"I have been eating a lot of pasta and pizza, a lot of carbs," said Phelps, who claimed his third gold medal in three days on Tuesday and his third world record.
He is vying for an historic eight - which would surpass the 36-year-old record of US swimmer Mark Spitz of seven golds at one Games. To get there, Phelps must swim 17 times over the nine days of competition, and get enough rest and calories to keep the campaign alive.
"I have been eating and sleeping as much as I can," said Phelps, who is sharing an apartment with five teammates in the Olympic Village.
"I have woken up about 4:30 to 5am every morning, fallen back asleep for about an extra half-hour and then I have to get up.
"It takes me a while to get up in the mornings, but it is the Olympics," added Phelps, whose prowess is the only reason the swimming schedule has been turned on its traditional head with finals in the morning and heats at night.
US broadcaster NBC lobbied for the switch the better to showcase Phelps in prime viewing time back home.
Phelps has more than proved his assertion that morning finals won't affect him.
But his overall pace is punishing.
"I have been getting as much recovery as I can, it's going to be crucial for the next few days," said Phelps, who had Tuesday evening off but was due for three swims - the 200m butterfly final, 4x200m free relay final and 200m individual medley heats - on Wednesday.
"I have been getting two massages a day and ice baths," Phelps said.
Finding time to rest amid the frenzy is difficult, and made more-so by well-meaning friends from far-flung timezones.

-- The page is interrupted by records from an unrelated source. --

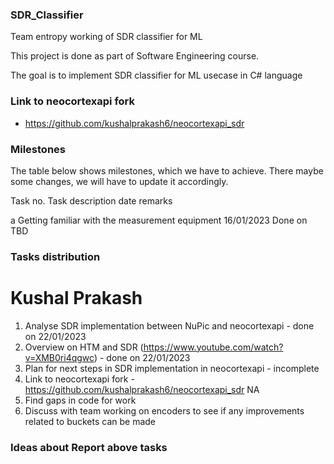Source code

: ### SDR_Classifier

Team entropy working of SDR classifier for ML

This project is done as part of Software Engineering course.

The goal is to implement SDR classifier for ML usecase in C# language

### Link to neocortexapi fork 

 - https://github.com/kushalprakash6/neocortexapi_sdr 

### Milestones
The table below shows milestones, which we have to achieve. There maybe some changes, we will have to update it accordingly.

Task no.	  Task description	                                                date	              remarks

  a	         Getting familiar with the measurement equipment	                16/01/2023	        Done on TBD





### Tasks distribution

# Kushal Prakash

1. Analyse SDR implementation between NuPic and neocortexapi - done on 22/01/2023
2. Overview on HTM and SDR (https://www.youtube.com/watch?v=XMB0ri4qgwc) - done on 22/01/2023
3. Plan for next steps in SDR implementation in neocortexapi - incomplete
4. Link to neocortexapi fork - https://github.com/kushalprakash6/neocortexapi_sdr NA
5. Find gaps in code for work
6. Discuss with team working on encoders to see if any improvements related to buckets can be made






### Ideas about Report above tasks
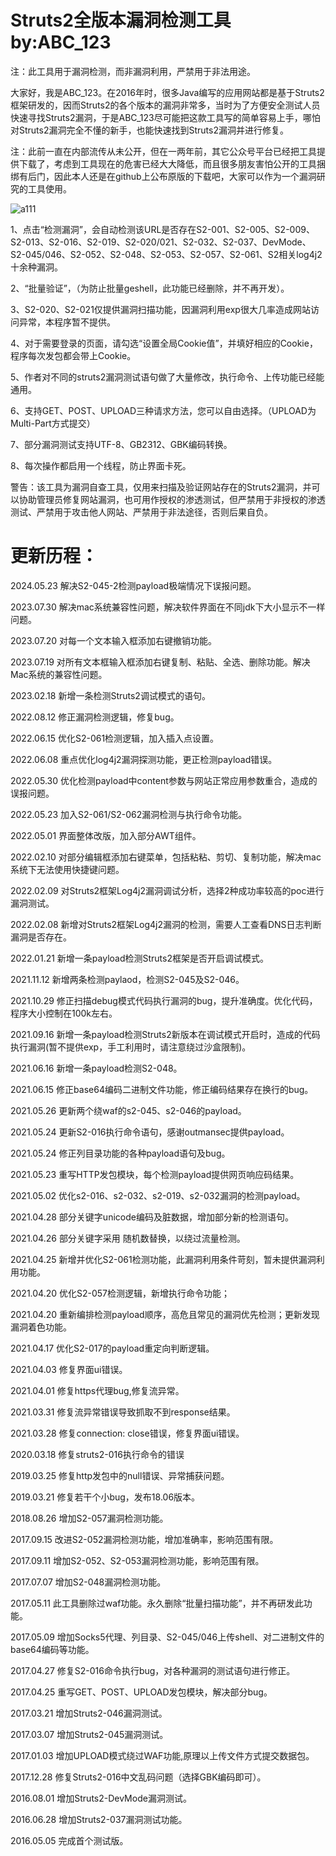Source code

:# Struts2全版本漏洞检测工具 by:ABC_123

注：此工具用于漏洞检测，而非漏洞利用，严禁用于非法用途。

大家好，我是ABC_123。在2016年时，很多Java编写的应用网站都是基于Struts2框架研发的，因而Struts2的各个版本的漏洞非常多，当时为了方便安全测试人员快速寻找Struts2漏洞，于是ABC_123尽可能把这款工具写的简单容易上手，哪怕对Struts2漏洞完全不懂的新手，也能快速找到Struts2漏洞并进行修复。

注：此前一直在内部流传从未公开，但在一两年前，其它公众号平台已经把工具提供下载了，考虑到工具现在的危害已经大大降低，而且很多朋友害怕公开的工具捆绑有后门，因此本人还是在github上公布原版的下载吧，大家可以作为一个漏洞研究的工具使用。

![a111](https://github.com/abc123info/Struts2VulsScanTools/assets/143333826/81bd18a8-ff05-49b4-9da4-e6699918a1ee)


1、点击“检测漏洞”，会自动检测该URL是否存在S2-001、S2-005、S2-009、S2-013、S2-016、S2-019、S2-020/021、S2-032、S2-037、DevMode、S2-045/046、S2-052、S2-048、S2-053、S2-057、S2-061、S2相关log4j2十余种漏洞。

2、“批量验证”，（为防止批量geshell，此功能已经删除，并不再开发）。

3、S2-020、S2-021仅提供漏洞扫描功能，因漏洞利用exp很大几率造成网站访问异常，本程序暂不提供。

4、对于需要登录的页面，请勾选“设置全局Cookie值”，并填好相应的Cookie，程序每次发包都会带上Cookie。

5、作者对不同的struts2漏洞测试语句做了大量修改，执行命令、上传功能已经能通用。

6、支持GET、POST、UPLOAD三种请求方法，您可以自由选择。（UPLOAD为Multi-Part方式提交）

7、部分漏洞测试支持UTF-8、GB2312、GBK编码转换。

8、每次操作都启用一个线程，防止界面卡死。

警告：该工具为漏洞自查工具，仅用来扫描及验证网站存在的Struts2漏洞，并可以协助管理员修复网站漏洞，也可用作授权的渗透测试，但严禁用于非授权的渗透测试、严禁用于攻击他人网站、严禁用于非法途径，否则后果自负。

更新历程：
==========================================

2024.05.23 解决S2-045-2检测payload极端情况下误报问题。

2023.07.30 解决mac系统兼容性问题，解决软件界面在不同jdk下大小显示不一样问题。

2023.07.20 对每一个文本输入框添加右键撤销功能。

2023.07.19 对所有文本框输入框添加右键复制、粘贴、全选、删除功能。解决Mac系统的兼容性问题。

2023.02.18 新增一条检测Struts2调试模式的语句。

2022.08.12 修正漏洞检测逻辑，修复bug。

2022.06.15 优化S2-061检测逻辑，加入插入点设置。

2022.06.08 重点优化log4j2漏洞探测功能，更正检测payload错误。

2022.05.30 优化检测payload中content参数与网站正常应用参数重合，造成的误报问题。

2022.05.23 加入S2-061/S2-062漏洞检测与执行命令功能。

2022.05.01 界面整体改版，加入部分AWT组件。

2022.02.10 对部分编辑框添加右键菜单，包括粘粘、剪切、复制功能，解决mac系统下无法使用快捷键问题。

2022.02.09 对Struts2框架Log4j2漏洞调试分析，选择2种成功率较高的poc进行漏洞测试。

2022.02.08 新增对Struts2框架Log4j2漏洞的检测，需要人工查看DNS日志判断漏洞是否存在。

2022.01.21 新增一条payload检测Struts2框架是否开启调试模式。

2021.11.12 新增两条检测paylaod，检测S2-045及S2-046。

2021.10.29 修正扫描debug模式代码执行漏洞的bug，提升准确度。优化代码，程序大小控制在100k左右。

2021.09.16 新增一条payload检测Struts2新版本在调试模式开启时，造成的代码执行漏洞(暂不提供exp，手工利用时，请注意绕过沙盒限制)。

2021.06.16 新增一条payload检测S2-048。

2021.06.15 修正base64编码二进制文件功能，修正编码结果存在换行的bug。

2021.05.26 更新两个绕waf的s2-045、s2-046的payload。

2021.05.24 更新S2-016执行命令语句，感谢outmansec提供payload。

2021.05.24 修正列目录功能的各种payload语句及bug。

2021.05.23 重写HTTP发包模块，每个检测payload提供网页响应码结果。

2021.05.02 优化s2-016、s2-032、s2-019、s2-032漏洞的检测payload。

2021.04.28 部分关键字unicode编码及脏数据，增加部分新的检测语句。

2021.04.26 部分关键字采用 随机数替换，以绕过流量检测。

2021.04.25 新增并优化S2-061检测功能，此漏洞利用条件苛刻，暂未提供漏洞利用功能。

2021.04.20 优化S2-057检测逻辑，新增执行命令功能；

2021.04.20 重新编排检测payload顺序，高危且常见的漏洞优先检测；更新发现漏洞着色功能。

2021.04.17 优化S2-017的payload重定向判断逻辑。

2021.04.03 修复界面ui错误。

2021.04.01 修复https代理bug,修复流异常。

2021.03.31 修复流异常错误导致抓取不到response结果。

2021.03.28 修复connection: close错误，修复界面ui错误。

2020.03.18 修复struts2-016执行命令的错误

2019.03.25 修复http发包中的null错误、异常捕获问题。

2019.03.21 修复若干个小bug，发布18.06版本。

2018.08.26 增加S2-057漏洞检测功能。

2017.09.15 改进S2-052漏洞检测功能，增加准确率，影响范围有限。

2017.09.11 增加S2-052、S2-053漏洞检测功能，影响范围有限。

2017.07.07 增加S2-048漏洞检测功能。

2017.05.11 此工具删除过waf功能。永久删除“批量扫描功能”，并不再研发此功能。

2017.05.09 增加Socks5代理、列目录、S2-045/046上传shell、对二进制文件的base64编码等功能。

2017.04.27 修复S2-016命令执行bug，对各种漏洞的测试语句进行修正。

2017.04.25 重写GET、POST、UPLOAD发包模块，解决部分bug。

2017.03.21 增加Struts2-046漏洞测试。

2017.03.07 增加Struts2-045漏洞测试。

2017.01.03 增加UPLOAD模式绕过WAF功能,原理以上传文件方式提交数据包。

2017.12.28 修复Struts2-016中文乱码问题（选择GBK编码即可）。

2016.08.01 增加Struts2-DevMode漏洞测试。

2016.06.28 增加Struts2-037漏洞测试功能。

2016.05.05 完成首个测试版。

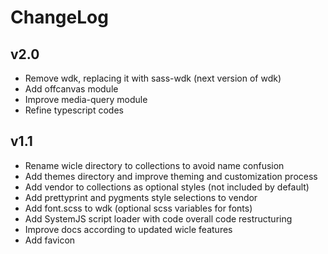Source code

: # ChangeLog

## v2.0
- Remove wdk, replacing it with sass-wdk (next version of wdk)
- Add offcanvas module
- Improve media-query module
- Refine typescript codes

## v1.1
- Rename wicle directory to collections to avoid name confusion
- Add themes directory and improve theming and customization process
- Add vendor to collections as optional styles (not included by default)
- Add prettyprint and pygments style selections to vendor
- Add font.scss to wdk (optional scss variables for fonts)
- Add SystemJS script loader with code overall code restructuring
- Improve docs according to updated wicle features
- Add favicon
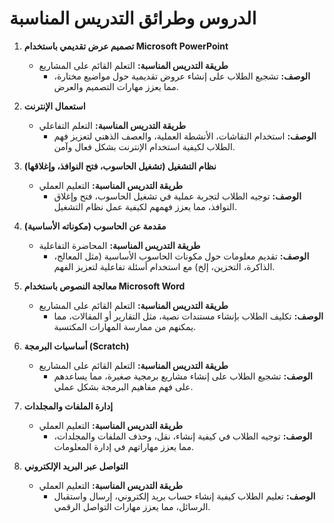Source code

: # الدروس وطرائق التدريس المناسبة

1. **تصميم عرض تقديمي باستخدام Microsoft PowerPoint**
    - **طريقة التدريس المناسبة:** التعلم القائم على المشاريع
        - **الوصف:** تشجيع الطلاب على إنشاء عروض تقديمية حول مواضيع مختارة، مما يعزز مهارات التصميم والعرض.

2. **استعمال الإنترنت**
    - **طريقة التدريس المناسبة:** التعلم التفاعلي
        - **الوصف:** استخدام النقاشات، الأنشطة العملية، والعصف الذهني لتعزيز فهم الطلاب لكيفية استخدام الإنترنت بشكل فعال وآمن.

3. **نظام التشغيل (تشغيل الحاسوب، فتح النوافذ، وإغلاقها)**
    - **طريقة التدريس المناسبة:** التعليم العملي
        - **الوصف:** توجيه الطلاب لتجربة عملية في تشغيل الحاسوب، فتح وإغلاق النوافذ، مما يعزز فهمهم لكيفية عمل نظام التشغيل.

4. **مقدمة عن الحاسوب (مكوناته الأساسية)**
    - **طريقة التدريس المناسبة:** المحاضرة التفاعلية
        - **الوصف:** تقديم معلومات حول مكونات الحاسوب الأساسية (مثل المعالج، الذاكرة، التخزين، إلخ) مع استخدام أسئلة تفاعلية لتعزيز الفهم.

5. **معالجة النصوص باستخدام Microsoft Word**
    - **طريقة التدريس المناسبة:** التعلم القائم على المشاريع
        - **الوصف:** تكليف الطلاب بإنشاء مستندات نصية، مثل التقارير أو المقالات، مما يمكنهم من ممارسة المهارات المكتسبة.

6. **أساسيات البرمجة (Scratch)**
    - **طريقة التدريس المناسبة:** التعلم القائم على المشاريع
        - **الوصف:** تشجيع الطلاب على إنشاء مشاريع برمجية صغيرة، مما يساعدهم على فهم مفاهيم البرمجة بشكل عملي.

7. **إدارة الملفات والمجلدات**
    - **طريقة التدريس المناسبة:** التعليم العملي
        - **الوصف:** توجيه الطلاب في كيفية إنشاء، نقل، وحذف الملفات والمجلدات، مما يعزز مهاراتهم في إدارة المعلومات.

8. **التواصل عبر البريد الإلكتروني**
    - **طريقة التدريس المناسبة:** التعليم العملي
        - **الوصف:** تعليم الطلاب كيفية إنشاء حساب بريد إلكتروني، إرسال واستقبال الرسائل، مما يعزز مهارات التواصل الرقمي.
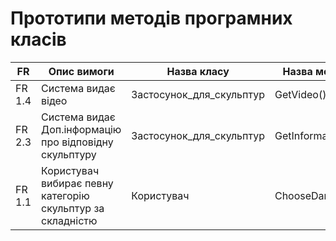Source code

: # Прототипи методів програмних класів
|FR|Опис вимоги|Назва класу| Назва методу|
|-------------|--------------|------------|-----------|
|FR 1.4|Система видає відео| Застосунок_для_скульптур| GetVideo()|
|FR 2.3|Система видає Доп.інформацію про відповідну скульптуру| Застосунок_для_скульптур| GetInformaxcion()|
|FR 1.1 |	Користувач вибирає певну категорію скульптур за складністю| Користувач| ChooseDance()|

"I had friends texting me all of yesterday after the relay to say they couldn't sleep, because they were so excited, and a few asked how I was napping," he said.
"I texted back: 'I'm not napping, if you keep texting me. I'll talk to you guys after the race tonight.'
"I had to force myself to put it out of my head," he said of the epic relay win. "It's not easy, but I have so much to do in every race. To be able to do that I have to be 100 percent focused and put it out of my head."